Judaism is the Jewish religion. It is one of the oldest of the great world religions, and is the mother religion of both Christianity and Islam. Judaism was not founded by one towering personality, as were most other religions. Abraham and Moses are not regarded as founders. Abraham was the “father of the Hebrew people” and Moses was the “law-giver”. With the destruction of Solomon’s temple at Jerusalem in 586 B. C. began the scattering of the Hebrews over many lands. From then on Judaism developed as a religion without the priestly class of the ancient temple.
Moreover, Judaism is one of the oldest beliefs that are still observed and practiced up to the present and considered as one of the first recorded “monotheistic” faiths. The Jewish’s values and history are the main part of the foundation of different Abrahamic religions like Christianity, Islam, Samaritanism and the Baha’i Faith. In 2006, Judaism’s devotees are approximately 14 million that makes Judaism faith as the eleventh-biggest organized religion globally. Unlike with other religions, Judaism is totally distinct in such a way that its “central authority is not vested in any person or group” but it abides in its writings and traditions.
This would mean that Judaism religion does not have a head or a leader that oversees them but they rather obey what is written in its writings and traditions. Moreover, the Judaism church is continually bound to a number of religious practices and beliefs, specifically its belief that there is one, omnipotent, omni benevolent, transcended omniscient God who made the heavens and the earth and continually have its control over mankind. The conventional Jewish belief stated that the God who made the universe had made a covenant with the Jewish people only and gave his laws and commandments through Torah.
Judaism‘s belief and practices are focused on these laws and commandments (see Asheri, Michael. Living Jewish: the Lore and law of the Practicing Jew, 1999). According to Jewish law, anyone who has a Jewish mother counts as a Jew, even if he or she is not religious. Many Jews do, however, actively follow the religious practices of Judaism. Judaism is one of the world’s oldest religions, beginning some 3,500 years ago in the Middle East. Today, there are about 18 million Jews. They live all over the world, but mostly in the United States, Europe and Israel.
There are many different groups of Jews with different ways of practicing their faith. The main groups are Orthodox, Reform and Conservative Jews (see Jacobs, Louis. The Book of Jewish Belief (Behrman House, 2000). The intents of this paper are to: (1) know what Judaism is and how it started; (2) understand the relationship with God/Torah; (3) be aware of the history of Key Sacred Texts; (4) be familiar with the different Sects of Judaism; (5) be acquainted of the sacred practices and/or holidays; (6) get to know about the Ten Commandments and; (7) oriented about the Judaism today.

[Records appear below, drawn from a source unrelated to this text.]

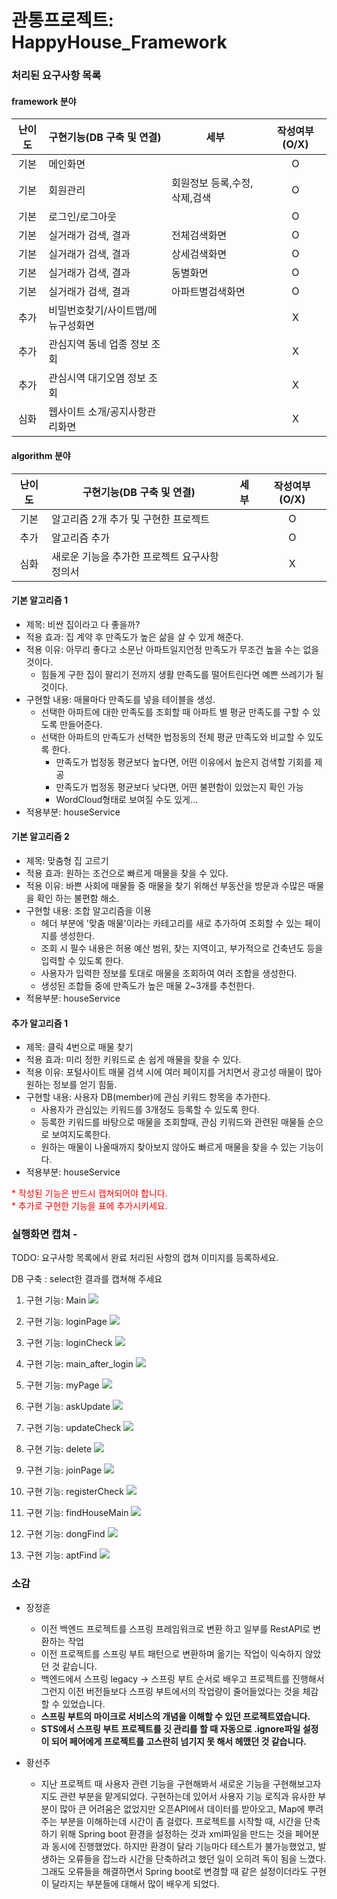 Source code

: # 관통프로젝트: HappyHouse_Framework 


### 처리된 요구사항 목록

#### framework 분야

|난이도|구현기능(DB 구축 및 연결)|세부|작성여부(O/X)|
|:---:|---|---|:---:|
|기본|메인화면||O|
|기본|회원관리|회원정보 등록,수정,삭제,검색|O|
|기본|로그인/로그아웃||O|
|기본|실거래가 검색, 결과|전체검색화면|O|
|기본|실거래가 검색, 결과|상세검색화면|O|
|기본|실거래가 검색, 결과|동별화면|O|
|기본|실거래가 검색, 결과|아파트별검색화면|O|
|추가|비밀번호찾기/사이트맵/메뉴구성화면||X|
|추가|관심지역 동네 업종 정보 조회||X|
|추가|관심시역 대기오염 정보 조회||X|
|심화|웹사이트 소개/공지사항관리화면||X|

#### algorithm 분야

|난이도|구현기능(DB 구축 및 연결)|세부|작성여부(O/X)|
|:---:|---|---|:---:|
|기본|알고리즘 2개 추가 및 구현한 프로젝트||O|
|추가|알고리즘 추가||O|
|심화|새로운 기능을 추가한 프로젝트 요구사항 정의서||X|

#### 기본 알고리즘 1

 - 제목:  비싼 집이라고 다 좋을까?
 - 적용 효과: 집 계약 후 만족도가 높은 삶을 살 수 있게 해준다.
 - 적용 이유: 아무리 좋다고 소문난 아파트일지언정 만족도가 무조건 높을 수는 없을 것이다. 
    - 힘들게 구한 집이 팔리기 전까지 생활 만족도를 떨어트린다면 예쁜 쓰레기가 될 것이다.
 - 구현할 내용: 매물마다 만족도를 넣을 테이블을 생성.
    - 선택한 아파트에 대한 만족도를 조회할 때 아파트 별 평균 만족도를 구할 수 있도록 만들어준다.
    - 선택한 아파트의 만족도가 선택한 법정동의 전체 평균 만족도와 비교할 수 있도록 한다.
       - 만족도가 법정동 평균보다 높다면, 어떤 이유에서 높은지 검색할 기회를 제공
       - 만족도가 법정동 평균보다 낮다면, 어떤 불편함이 있었는지 확인 가능
       - WordCloud형태로 보여질 수도 있게...
 - 적용부분: houseService



#### 기본 알고리즘 2

 - 제목: 맞춤형 집 고르기
 - 적용 효과: 원하는 조건으로 빠르게 매물을 찾을 수 있다.
 - 적용 이유:  바쁜 사회에 매물들 중 매물을 찾기 위해선 부동산을 방문과 수많은 매물을 확인 하는 불편함 해소. 
 - 구현할 내용: 조합 알고리즘을 이용
    - 헤더 부분에 '맞춤 매물'이라는 카테고리를 새로 추가하여 조회할 수 있는 페이지를 생성한다. 
    - 조회 시 필수 내용은 허용 예산 범위, 찾는 지역이고, 부가적으로 건축년도 등을 입력할 수 있도록 한다. 
    - 사용자가 입력한 정보를 토대로 매물을 조회하여 여러 조합을 생성한다.
    - 생성된 조합들 중에 만족도가 높은 매물 2~3개를 추천한다.
 - 적용부분: houseService



 #### 추가 알고리즘 1

 - 제목: 클릭 4번으로 매물 찾기
 - 적용 효과: 미리 정한 키워드로 손 쉽게 매물을 찾을 수 있다.
 - 적용 이유: 포털사이트 매물 검색 시에 여러 페이지를 거치면서 광고성 매물이 많아 원하는 정보를 얻기 힘듦.
 - 구현할 내용: 사용자 DB(member)에 관심 키워드 항목을 추가한다.
     - 사용자가 관심있는 키워드를 3개정도 등록할 수 있도록 한다. 
     - 등록한 키워드를 바탕으로 매물을 조회할때, 관심 키워드와 관련된 매물들 순으로 보여지도록한다.
     -  원하는 매물이 나올때까지 찾아보지 않아도 빠르게 매물을 찾을 수 있는 기능이다. 
 - 적용부분: houseService

 

<span style="color:red">
* 작성된 기능은 반드시 캡쳐되어야 합니다.<br>
* 추가로 구현한 기능을 표에 추가시키세요.
</span>

### 실행화면 캡쳐 - 
TODO: 요구사항 목록에서 완료 처리된 사항의 캡쳐 이미지를 등록하세요.

DB 구축 : select한 결과를 캡쳐해 주세요



1. 구현 기능: Main
   ![](https://lab.ssafy.com/chlj1101/happyhouse_framework_gwangju_5_JangJungHun_HwangSeonJu/-/raw/master/result/main.PNG)



2. 구현 기능: loginPage
   ![](https://lab.ssafy.com/chlj1101/happyhouse_framework_gwangju_5_JangJungHun_HwangSeonJu/-/raw/master/result/loginPage.PNG)



3. 구현 기능: loginCheck
   ![](https://lab.ssafy.com/chlj1101/happyhouse_framework_gwangju_5_JangJungHun_HwangSeonJu/-/raw/master/result/loginCheck.PNG)



4. 구현 기능: main_after_login
   ![](https://lab.ssafy.com/chlj1101/happyhouse_framework_gwangju_5_JangJungHun_HwangSeonJu/-/raw/master/result/main_after_login.PNG)



5. 구현 기능: myPage
   ![](https://lab.ssafy.com/chlj1101/happyhouse_framework_gwangju_5_JangJungHun_HwangSeonJu/-/raw/master/result/myPage.PNG)



6. 구현 기능: askUpdate
   ![](https://lab.ssafy.com/chlj1101/happyhouse_framework_gwangju_5_JangJungHun_HwangSeonJu/-/raw/master/result/askUpdate.PNG)



7. 구현 기능: updateCheck
   ![](https://lab.ssafy.com/chlj1101/happyhouse_framework_gwangju_5_JangJungHun_HwangSeonJu/-/raw/master/result/updateCheck.PNG)



8. 구현 기능: delete
   ![](https://lab.ssafy.com/chlj1101/happyhouse_framework_gwangju_5_JangJungHun_HwangSeonJu/-/raw/master/result/delete.PNG)



9. 구현 기능: joinPage
   ![](https://lab.ssafy.com/chlj1101/happyhouse_framework_gwangju_5_JangJungHun_HwangSeonJu/-/raw/master/result/joinPage.PNG)



10. 구현 기능: registerCheck
    ![](https://lab.ssafy.com/chlj1101/happyhouse_framework_gwangju_5_JangJungHun_HwangSeonJu/-/raw/master/result/registerCheck.PNG)



11. 구현 기능: findHouseMain
    ![](https://lab.ssafy.com/chlj1101/happyhouse_framework_gwangju_5_JangJungHun_HwangSeonJu/-/raw/master/result/findHouseMain.PNG)



12. 구현 기능: dongFind
    ![](https://lab.ssafy.com/chlj1101/happyhouse_framework_gwangju_5_JangJungHun_HwangSeonJu/-/raw/master/result/dongFind.PNG)



13. 구현 기능: aptFind
    ![](https://lab.ssafy.com/chlj1101/happyhouse_framework_gwangju_5_JangJungHun_HwangSeonJu/-/raw/master/result/aptFind.PNG)







### 소감

- 장정훈
  - 이전 백엔드 프로젝트를 스프링 프레임워크로 변환 하고 일부를 RestAPI로 변환하는 작업
  - 이전 프로젝트를 스프링 부트 패턴으로 변환하며 옮기는 작업이 익숙하지 않았던 것 같습니다.
  - 백엔드에서 스프링 legacy -> 스프링 부트 순서로 배우고 프로젝트를 진행해서 그런지 이전 버전들보다 스프링 부트에서의 작업량이 줄어들었다는 것을 체감할 수 있었습니다.
  - <b>스프링 부트의 마이크로 서비스의 개념을 이해할 수 있던 프로젝트였습니다.</b> 
  - <b>STS에서 스프링 부트 프로젝트를 깃 관리를 할 때 자동으로 .ignore파일 설정이 되어 페어에게 프로젝트를 고스란히 넘기지 못 해서 헤맸던 것 같습니다. </b>
  
  



- 황선주
  - 지난 프로젝트 때 사용자 관련 기능을 구현해봐서 새로운 기능을 구현해보고자 지도 관련 부분을 맡게되었다. 구현하는데 있어서 사용자 기능 로직과 유사한 부분이 많아 큰 어려움은 없었지만 오픈API에서 데이터를 받아오고, Map에 뿌려주는 부분을 이해하는데 시간이 좀 걸렸다. 프로젝트를 시작할 때, 시간을 단축하기 위해 Spring boot 환경을 설정하는 것과 xml파일을 만드는 것을 페어분과 동시에 진행했었다. 하지만 환경이 달라 기능마다 테스트가 불가능했었고, 발생하는 오류들을 잡느라 시간을 단축하려고 했던 일이 오히려 독이 됨을 느꼈다. 그래도 오류들을 해결하면서 Spring boot로 변경할 때 같은 설정이더라도 구현이 달라지는 부분들에 대해서 많이 배우게 되었다.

Background A. The Nation of Israel and Jerusalem According to the Jewish holy books, the first Jew was a man called Abraham, who is known as the father of the Jewish people. He was the leader of a group of nomadic people, called the Hebrews. At that time, the Hebrews worshipped many different gods. Abraham taught his people that there is only one God and that they should worship only him. Jews believe that God made a covenant, or agreement, with Abraham. If Abraham and his people worshipped God and lived good and just lives, God would look after them and give them a land of their own to live in.
This was the Promised Land of Canaan (see Shenker, Israel. Coat of many Colors: Pages from Jewish Life (Doubleday, 2001). The Jews settled in Canaan but centuries later, famine forced their descendants to move to Egypt in search of food. They worked for the Egyptians but were treated like slaves and their lives were extremely miserable. God remembered his promise to Abraham and sent a man called Moses to lead the Jews to freedom. Several times, Moses asked the Pharaoh to let the Jews go, but each time he refused.

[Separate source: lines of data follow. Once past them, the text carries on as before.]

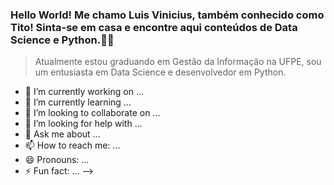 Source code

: ### Hello World! Me chamo Luis Vinicius, também conhecido como Tito! Sinta-se em casa e encontre aqui conteúdos de Data Science e Python.👋🏾

> Atualmente estou graduando em Gestão da Informação na UFPE, sou um entusiasta em Data Science e desenvolvedor em Python.

- 🔭 I’m currently working on ...
- 🌱 I’m currently learning ...
- 👯 I’m looking to collaborate on ...
- 🤔 I’m looking for help with ...
- 💬 Ask me about ...
- 📫 How to reach me: ...
- 😄 Pronouns: ...
- ⚡ Fun fact: ...
-->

Only after God sent ten terrible plagues to Egypt did the Pharaoh change his mind. Moses led the Jews out of Egypt and into the desert. After 40 years of wandering, God guided the Jews back to the Promised Land (see Prager, Dennis, and Joseph Telushkin. Nine Questions People Ask About Judaism (Simon & Schuster, 1999). The Jewish scriptures are called the Tenakh. They are divided into three parts—the Torah (5 Books of Teaching), the Nevi’im (21 Books of the Prophets) and the Ketuvim (13 Books of Writings).
The initials of the three parts—T, N and K—give the word Tenakh. For Jews, the Torah is the most important part of their scriptures because it contains the rules that teach Jews how to live their lives. These are the teachings that God gave to Moses on Mount Sinai during the Jews’ journey through the desert. They are summed up by ten rules, or commandments (see Musaph-Andriesse, R. G. From Torah to Kabbalah: a Basic Introduction to the Writings of Judaism (Oxford University, 1998).